(Records excerpted from a collection)

------------------------------

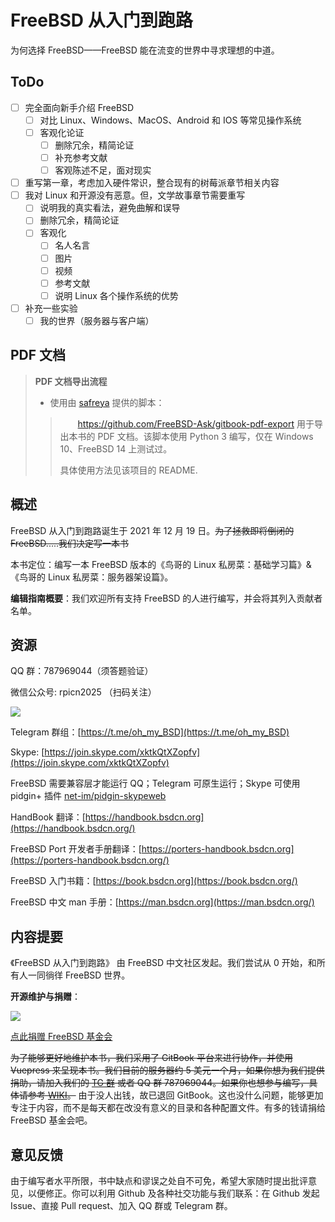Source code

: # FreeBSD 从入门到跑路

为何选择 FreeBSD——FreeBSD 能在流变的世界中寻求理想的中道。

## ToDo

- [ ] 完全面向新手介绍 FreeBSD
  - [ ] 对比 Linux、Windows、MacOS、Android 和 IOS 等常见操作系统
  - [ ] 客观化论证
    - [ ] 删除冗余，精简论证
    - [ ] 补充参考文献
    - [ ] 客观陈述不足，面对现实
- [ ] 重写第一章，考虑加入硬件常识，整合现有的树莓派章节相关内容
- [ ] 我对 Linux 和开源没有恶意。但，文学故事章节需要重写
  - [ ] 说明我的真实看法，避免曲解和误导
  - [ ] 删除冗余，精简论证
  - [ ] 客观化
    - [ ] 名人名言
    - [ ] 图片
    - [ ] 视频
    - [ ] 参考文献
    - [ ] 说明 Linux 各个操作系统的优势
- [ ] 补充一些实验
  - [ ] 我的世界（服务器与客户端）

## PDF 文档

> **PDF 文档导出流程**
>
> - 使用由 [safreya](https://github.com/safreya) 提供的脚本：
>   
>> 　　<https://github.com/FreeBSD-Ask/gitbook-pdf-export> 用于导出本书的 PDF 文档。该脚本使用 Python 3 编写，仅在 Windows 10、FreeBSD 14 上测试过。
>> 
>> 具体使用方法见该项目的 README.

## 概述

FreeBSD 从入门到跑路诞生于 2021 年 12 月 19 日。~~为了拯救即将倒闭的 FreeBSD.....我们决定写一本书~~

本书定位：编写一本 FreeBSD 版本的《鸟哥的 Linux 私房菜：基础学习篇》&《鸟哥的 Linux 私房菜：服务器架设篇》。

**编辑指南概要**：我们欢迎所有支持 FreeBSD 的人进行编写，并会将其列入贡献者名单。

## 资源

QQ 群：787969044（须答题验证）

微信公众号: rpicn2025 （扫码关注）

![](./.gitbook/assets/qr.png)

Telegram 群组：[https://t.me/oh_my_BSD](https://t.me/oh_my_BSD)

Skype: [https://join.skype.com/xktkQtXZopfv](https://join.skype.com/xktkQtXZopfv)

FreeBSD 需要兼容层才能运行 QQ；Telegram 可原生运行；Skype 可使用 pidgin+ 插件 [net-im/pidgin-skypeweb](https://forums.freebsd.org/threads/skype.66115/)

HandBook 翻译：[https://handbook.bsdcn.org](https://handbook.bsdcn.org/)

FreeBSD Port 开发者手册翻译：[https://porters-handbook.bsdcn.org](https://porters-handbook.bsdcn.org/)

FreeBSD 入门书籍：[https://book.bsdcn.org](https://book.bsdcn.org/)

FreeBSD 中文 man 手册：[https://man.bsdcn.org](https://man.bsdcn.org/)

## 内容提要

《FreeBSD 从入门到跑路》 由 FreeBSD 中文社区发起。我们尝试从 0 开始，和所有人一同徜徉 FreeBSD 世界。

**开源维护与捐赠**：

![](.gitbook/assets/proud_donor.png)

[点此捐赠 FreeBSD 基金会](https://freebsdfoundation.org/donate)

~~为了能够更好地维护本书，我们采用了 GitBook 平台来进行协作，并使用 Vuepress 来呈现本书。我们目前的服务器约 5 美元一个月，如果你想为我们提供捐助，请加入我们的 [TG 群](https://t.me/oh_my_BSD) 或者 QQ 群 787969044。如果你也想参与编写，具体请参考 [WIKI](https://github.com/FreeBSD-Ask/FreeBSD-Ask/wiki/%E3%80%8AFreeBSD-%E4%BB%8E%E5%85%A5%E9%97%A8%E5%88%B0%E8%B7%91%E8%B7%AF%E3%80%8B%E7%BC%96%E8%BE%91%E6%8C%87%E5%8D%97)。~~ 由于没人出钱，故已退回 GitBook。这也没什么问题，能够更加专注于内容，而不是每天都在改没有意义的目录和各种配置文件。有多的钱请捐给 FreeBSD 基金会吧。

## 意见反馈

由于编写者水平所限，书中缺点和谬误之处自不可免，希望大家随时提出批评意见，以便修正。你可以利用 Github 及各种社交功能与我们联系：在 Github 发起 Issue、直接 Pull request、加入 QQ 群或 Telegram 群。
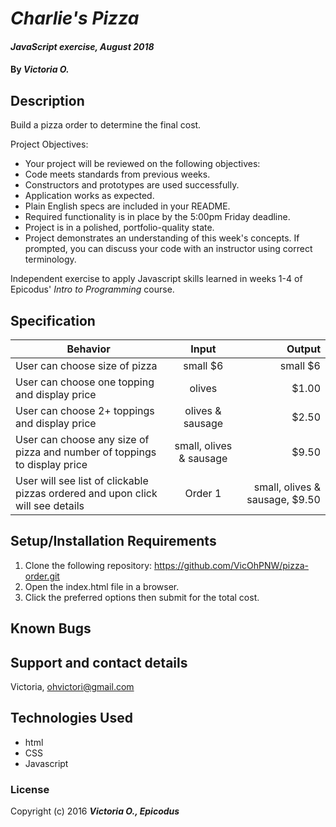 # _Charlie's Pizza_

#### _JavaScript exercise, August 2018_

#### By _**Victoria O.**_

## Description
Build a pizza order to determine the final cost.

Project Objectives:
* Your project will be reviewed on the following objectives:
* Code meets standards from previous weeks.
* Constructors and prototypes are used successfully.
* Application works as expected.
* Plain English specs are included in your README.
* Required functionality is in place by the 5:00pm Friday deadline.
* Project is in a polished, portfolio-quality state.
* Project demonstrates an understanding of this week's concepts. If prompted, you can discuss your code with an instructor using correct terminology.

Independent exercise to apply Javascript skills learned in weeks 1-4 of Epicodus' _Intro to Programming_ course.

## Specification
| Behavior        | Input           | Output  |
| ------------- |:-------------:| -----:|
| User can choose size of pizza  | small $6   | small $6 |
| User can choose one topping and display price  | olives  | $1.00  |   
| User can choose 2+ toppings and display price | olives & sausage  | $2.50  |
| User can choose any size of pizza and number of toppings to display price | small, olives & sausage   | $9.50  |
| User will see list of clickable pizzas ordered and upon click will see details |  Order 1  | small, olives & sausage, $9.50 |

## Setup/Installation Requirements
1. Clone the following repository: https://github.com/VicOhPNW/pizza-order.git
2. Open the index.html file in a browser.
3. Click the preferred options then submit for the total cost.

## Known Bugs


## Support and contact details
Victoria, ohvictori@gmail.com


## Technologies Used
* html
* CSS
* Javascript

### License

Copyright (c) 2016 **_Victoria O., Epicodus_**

------------------------------

:: Work to be completed ::
Only one stretch of the records above is wanted: the lines between the one holding "#### _JavaScript exercise, August 2018_" and the one holding "can choose size", inclusive, reproduced exactly.

:: Result ::
#### _JavaScript exercise, August 2018_

#### By _**Victoria O.**_

## Description
Build a pizza order to determine the final cost.

Project Objectives:
* Your project will be reviewed on the following objectives:
* Code meets standards from previous weeks.
* Constructors and prototypes are used successfully.
* Application works as expected.
* Plain English specs are included in your README.
* Required functionality is in place by the 5:00pm Friday deadline.
* Project is in a polished, portfolio-quality state.
* Project demonstrates an understanding of this week's concepts. If prompted, you can discuss your code with an instructor using correct terminology.

Independent exercise to apply Javascript skills learned in weeks 1-4 of Epicodus' _Intro to Programming_ course.

## Specification
| Behavior        | Input           | Output  |
| ------------- |:-------------:| -----:|
| User can choose size of pizza  | small $6   | small $6 |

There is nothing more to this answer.